EXTRACTED RECORDS
⟨
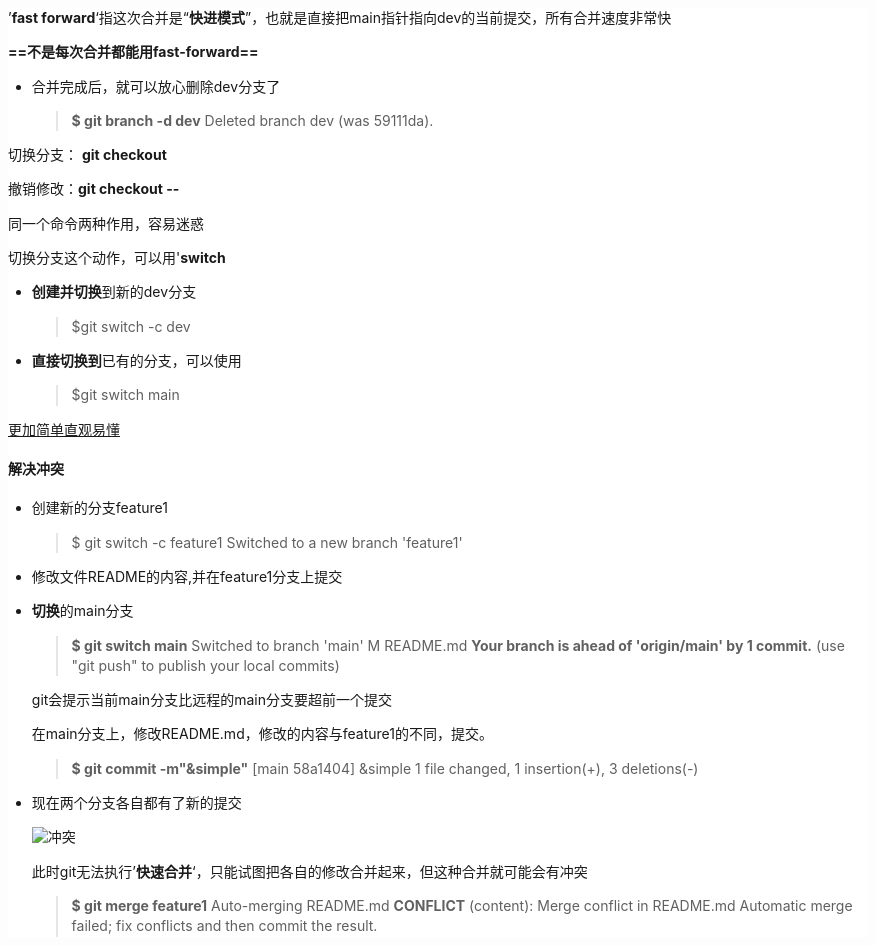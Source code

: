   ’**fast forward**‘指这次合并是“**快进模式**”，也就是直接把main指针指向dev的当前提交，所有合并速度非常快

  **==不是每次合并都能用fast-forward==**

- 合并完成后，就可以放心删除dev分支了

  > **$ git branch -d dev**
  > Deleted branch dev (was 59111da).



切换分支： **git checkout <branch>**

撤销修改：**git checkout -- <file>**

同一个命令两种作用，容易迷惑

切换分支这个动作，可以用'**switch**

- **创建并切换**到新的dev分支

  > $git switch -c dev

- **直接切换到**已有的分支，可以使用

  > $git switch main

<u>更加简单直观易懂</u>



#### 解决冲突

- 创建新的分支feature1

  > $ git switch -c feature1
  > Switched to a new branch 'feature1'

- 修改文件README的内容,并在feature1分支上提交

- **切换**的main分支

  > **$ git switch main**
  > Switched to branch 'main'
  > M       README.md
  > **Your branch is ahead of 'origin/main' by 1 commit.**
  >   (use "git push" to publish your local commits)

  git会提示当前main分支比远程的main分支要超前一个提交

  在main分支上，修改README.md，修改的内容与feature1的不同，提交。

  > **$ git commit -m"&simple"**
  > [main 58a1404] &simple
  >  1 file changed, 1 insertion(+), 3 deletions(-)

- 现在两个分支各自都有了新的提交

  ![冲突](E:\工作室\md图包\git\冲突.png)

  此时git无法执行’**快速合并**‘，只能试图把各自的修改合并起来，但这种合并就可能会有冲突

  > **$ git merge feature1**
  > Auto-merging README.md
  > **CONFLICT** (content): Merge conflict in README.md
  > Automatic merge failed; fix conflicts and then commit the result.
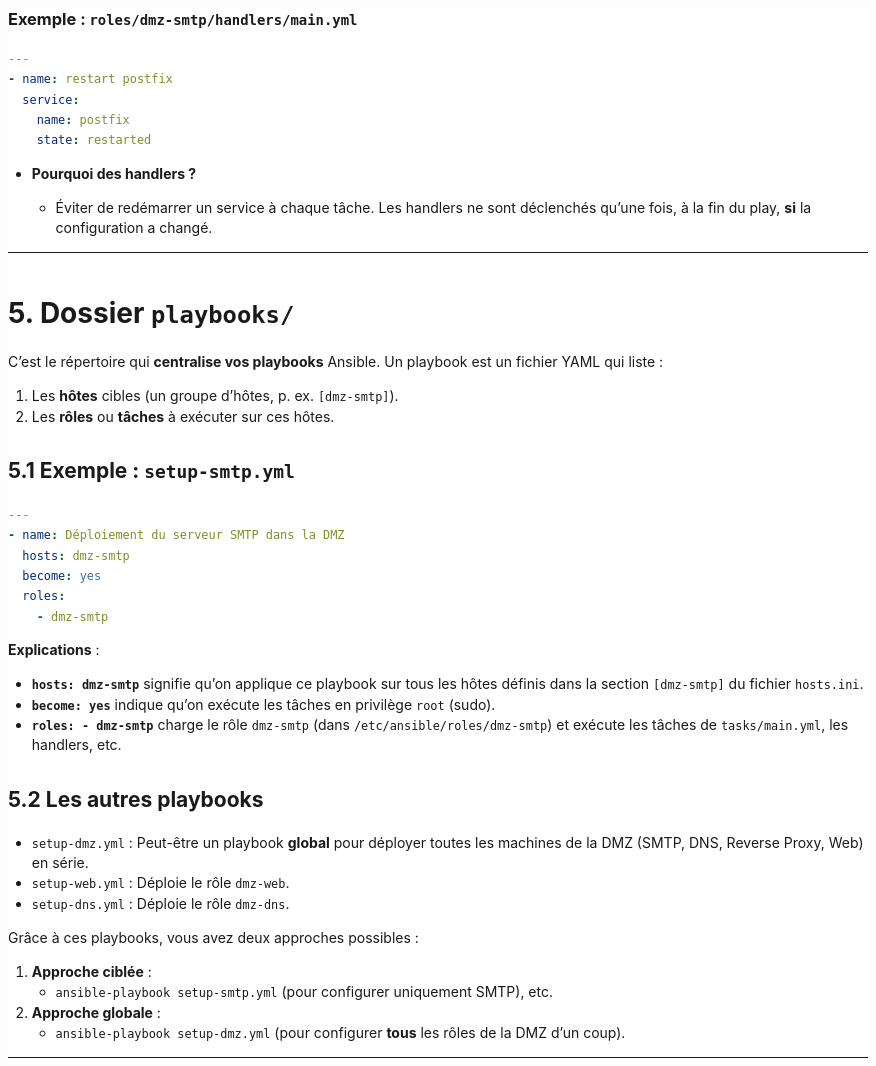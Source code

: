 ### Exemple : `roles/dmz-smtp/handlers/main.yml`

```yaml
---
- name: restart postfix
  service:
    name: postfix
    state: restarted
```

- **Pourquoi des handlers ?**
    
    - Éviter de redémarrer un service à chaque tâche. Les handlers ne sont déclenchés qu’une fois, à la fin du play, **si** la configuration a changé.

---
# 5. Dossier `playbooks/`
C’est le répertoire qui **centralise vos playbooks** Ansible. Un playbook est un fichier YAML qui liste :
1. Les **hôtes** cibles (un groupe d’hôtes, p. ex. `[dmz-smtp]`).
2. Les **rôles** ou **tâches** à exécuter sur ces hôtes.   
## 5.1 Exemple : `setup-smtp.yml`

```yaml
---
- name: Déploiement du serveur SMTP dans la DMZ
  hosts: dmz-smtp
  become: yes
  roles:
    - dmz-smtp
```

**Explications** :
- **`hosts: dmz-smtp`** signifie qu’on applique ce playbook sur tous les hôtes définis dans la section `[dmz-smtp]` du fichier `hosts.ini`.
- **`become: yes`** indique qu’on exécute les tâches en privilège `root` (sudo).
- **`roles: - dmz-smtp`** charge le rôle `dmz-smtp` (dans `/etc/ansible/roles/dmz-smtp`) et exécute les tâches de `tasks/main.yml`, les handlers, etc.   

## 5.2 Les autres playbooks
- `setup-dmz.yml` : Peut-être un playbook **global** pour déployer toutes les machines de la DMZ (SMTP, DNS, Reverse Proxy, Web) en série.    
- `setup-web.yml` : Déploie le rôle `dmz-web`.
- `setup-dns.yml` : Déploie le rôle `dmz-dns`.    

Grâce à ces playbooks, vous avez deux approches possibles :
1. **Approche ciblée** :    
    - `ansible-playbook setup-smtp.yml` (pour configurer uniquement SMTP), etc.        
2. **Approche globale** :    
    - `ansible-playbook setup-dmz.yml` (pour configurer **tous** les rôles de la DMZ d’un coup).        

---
⟩
YOUR TASK
With pictures excluded, output the listing above exactly as it stands.

ANSWER SECTION
Source code

:   ’**fast forward**‘指这次合并是“**快进模式**”，也就是直接把main指针指向dev的当前提交，所有合并速度非常快

  **==不是每次合并都能用fast-forward==**

- 合并完成后，就可以放心删除dev分支了

  > **$ git branch -d dev**
  > Deleted branch dev (was 59111da).



切换分支： **git checkout <branch>**

撤销修改：**git checkout -- <file>**

同一个命令两种作用，容易迷惑

切换分支这个动作，可以用'**switch**

- **创建并切换**到新的dev分支

  > $git switch -c dev

- **直接切换到**已有的分支，可以使用

  > $git switch main

<u>更加简单直观易懂</u>



#### 解决冲突

- 创建新的分支feature1

  > $ git switch -c feature1
  > Switched to a new branch 'feature1'

- 修改文件README的内容,并在feature1分支上提交

- **切换**的main分支

  > **$ git switch main**
  > Switched to branch 'main'
  > M       README.md
  > **Your branch is ahead of 'origin/main' by 1 commit.**
  >   (use "git push" to publish your local commits)

  git会提示当前main分支比远程的main分支要超前一个提交

  在main分支上，修改README.md，修改的内容与feature1的不同，提交。

  > **$ git commit -m"&simple"**
  > [main 58a1404] &simple
  >  1 file changed, 1 insertion(+), 3 deletions(-)

- 现在两个分支各自都有了新的提交

  ![冲突](E:\工作室\md图包\git\冲突.png)

  此时git无法执行’**快速合并**‘，只能试图把各自的修改合并起来，但这种合并就可能会有冲突

  > **$ git merge feature1**
  > Auto-merging README.md
  > **CONFLICT** (content): Merge conflict in README.md
  > Automatic merge failed; fix conflicts and then commit the result.
Source code

: ### Exemple : `roles/dmz-smtp/handlers/main.yml`

```yaml
---
- name: restart postfix
  service:
    name: postfix
    state: restarted
```

- **Pourquoi des handlers ?**
    
    - Éviter de redémarrer un service à chaque tâche. Les handlers ne sont déclenchés qu’une fois, à la fin du play, **si** la configuration a changé.

---
# 5. Dossier `playbooks/`
C’est le répertoire qui **centralise vos playbooks** Ansible. Un playbook est un fichier YAML qui liste :
1. Les **hôtes** cibles (un groupe d’hôtes, p. ex. `[dmz-smtp]`).
2. Les **rôles** ou **tâches** à exécuter sur ces hôtes.   
## 5.1 Exemple : `setup-smtp.yml`

```yaml
---
- name: Déploiement du serveur SMTP dans la DMZ
  hosts: dmz-smtp
  become: yes
  roles:
    - dmz-smtp
```

**Explications** :
- **`hosts: dmz-smtp`** signifie qu’on applique ce playbook sur tous les hôtes définis dans la section `[dmz-smtp]` du fichier `hosts.ini`.
- **`become: yes`** indique qu’on exécute les tâches en privilège `root` (sudo).
- **`roles: - dmz-smtp`** charge le rôle `dmz-smtp` (dans `/etc/ansible/roles/dmz-smtp`) et exécute les tâches de `tasks/main.yml`, les handlers, etc.   

## 5.2 Les autres playbooks
- `setup-dmz.yml` : Peut-être un playbook **global** pour déployer toutes les machines de la DMZ (SMTP, DNS, Reverse Proxy, Web) en série.    
- `setup-web.yml` : Déploie le rôle `dmz-web`.
- `setup-dns.yml` : Déploie le rôle `dmz-dns`.    

Grâce à ces playbooks, vous avez deux approches possibles :
1. **Approche ciblée** :    
    - `ansible-playbook setup-smtp.yml` (pour configurer uniquement SMTP), etc.        
2. **Approche globale** :    
    - `ansible-playbook setup-dmz.yml` (pour configurer **tous** les rôles de la DMZ d’un coup).        

---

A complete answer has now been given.